Musk said, “Vehicles are conclusion optimization computers. Tesla is working on a big project that I can’t talk too much about today called Dojo, which is a super powerful training computer. Dojo will be able to ingest massive amounts of video data. We can also use the Dojo computer to do massive unsupervised training on video.”In a recent statement, Andrej Karpathy, the senior director of artificial intelligence at Tesla, stated that the ultimate goal of training computers with Dojo is to achieve lower costs and significantly improve performance. It is currently unknown what stage the development of Dojo is at or when it will be deployed.
We have learned that Tesla is exploring self-supervised learning for computer vision, specifically for perceiving depth in a given field.
With nearly 750,000 smart connected vehicles in their fleet, Tesla is capable of using active learning to select and save relevant video clips, which are then uploaded via wireless network. Active learning attempts to choose the most instructive training examples through various methods to maximize learning efficiency.

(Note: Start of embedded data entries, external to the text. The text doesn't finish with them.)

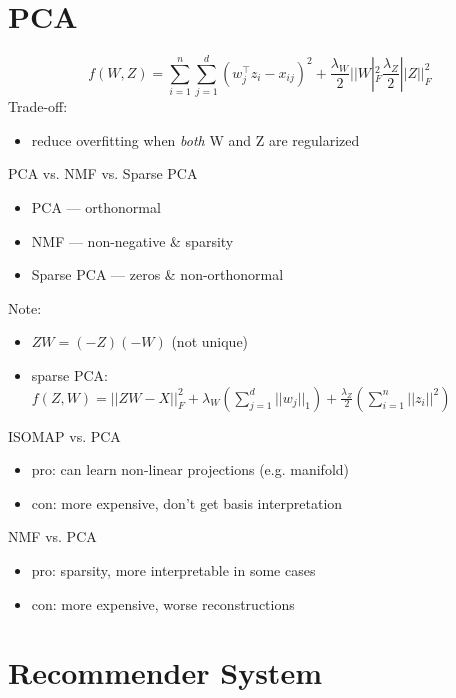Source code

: \documentclass[10pt,landscape,a4paper]{article}
\begin{document}
\begin{multicols*}{5}
\section{PCA}
\begin{dmath*}
    f(W,Z) = \sum_{i=1}^{n} \sum_{j=1}^{d} (w_j^\intercal z_i - x_{ij})^2 + \frac{\lambda_W}{2} ||W|_F^2 \frac{\lambda_Z}{2} ||Z||_F^2
\end{dmath*}
Trade-off:
\begin{itemize}
    \item reduce overfitting when \emph{both} W and Z are regularized
\end{itemize}
PCA vs. NMF vs. Sparse PCA
\begin{itemize}
    \item PCA --- orthonormal
    \item NMF --- non-negative \& sparsity
    \item Sparse PCA --- zeros \& non-orthonormal
\end{itemize}
Note:
\begin{itemize}
    \item \(ZW = (-Z)(-W)\) (not unique)
    \item sparse PCA: \(f(Z,W) = ||ZW-X||_F^2 + \lambda_W (\sum_{j=1}^{d} ||w_j||_1) +\frac{\lambda_Z}{2} (\sum_{i=1}^{n} ||z_i||^2)\)
\end{itemize}
ISOMAP vs. PCA
\begin{itemize}
    \item pro: can learn non-linear projections (e.g. manifold)
    \item con: more expensive, don't get basis interpretation
\end{itemize}
NMF vs. PCA
\begin{itemize}
    \item pro: sparsity, more interpretable in some cases
    \item con: more expensive, worse reconstructions
\end{itemize}

\section{Recommender System}


\end{multicols*}
\end{document}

For example, Nvidia has developed a method for automatically selecting video frames from lengthy driving videos. They then paid human evaluators to manually select frames and compared the results to the automated method. Nvidia found that using the automated video frame selection improved neural network performance by 3-4 times compared to manual selection.
Therefore, it is likely that Tesla will use active learning to automatically create video clips from their vehicle fleet’s videos. The company will use self-supervised learning techniques and these video clips to automatically train their neural networks, accelerating the process with Dojo-trained computers.
Yann LeCun, a pioneer in the field of deep learning mentioned earlier, expects researchers to break through in self-supervised video learning technology. He estimates that by 2020, practitioners in the field of deep learning will be able to successfully apply self-supervised video learning in a meaningful way.
When this happens, I believe Tesla may achieve results as significant as those of DeepMind in video-based (self-supervised learning) tasks, increasing its data efficiency by up to 5 times or more with its image recognition technology.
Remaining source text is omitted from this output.